(Collected data)
----------
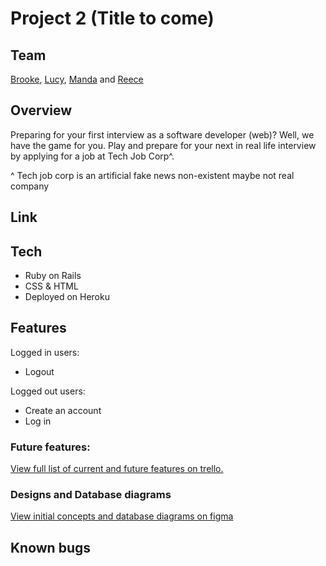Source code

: # Project 2 (Title to come)


## Team
[Brooke](https://github.com/dutchessoflx), [Lucy](https://github.com/LucySE/), [Manda](https://github.com/nimisaya) and [Reece](https://github.com/reecen96)

## Overview
Preparing for your first interview as a software developer (web)? Well, we have the game for you. Play <Name to be decided> and prepare for your next in real life interview by applying for a job at Tech Job Corp^.

^ Tech job corp is an artificial fake news non-existent maybe not real company

## Link


## Tech

- Ruby on Rails
- CSS & HTML
- Deployed on Heroku

## Features

Logged in users:
- Logout

Logged out users:
- Create an account
- Log in

### Future features:


[View full list of current and future features on trello.](https://trello.com/invite/b/nXHjWfVf/fa34570eacfee25e54174c10781118d2/project-02)


### Designs and Database diagrams
[View initial concepts and database diagrams on figma](https://www.figma.com/file/9c5n0xCAskmQ6wmOe29pwy/Software-Interview-Game?node-id=1%3A2)

## Known bugs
----------
- WHAT THE TASK REQUIRES -
Whenever the string "Tech" shows up in a line of the records, copy that line.

- SOLVED PROBLEM -
Preparing for your first interview as a software developer (web)? Well, we have the game for you. Play <Name to be decided> and prepare for your next in real life interview by applying for a job at Tech Job Corp^.
^ Tech job corp is an artificial fake news non-existent maybe not real company
## Tech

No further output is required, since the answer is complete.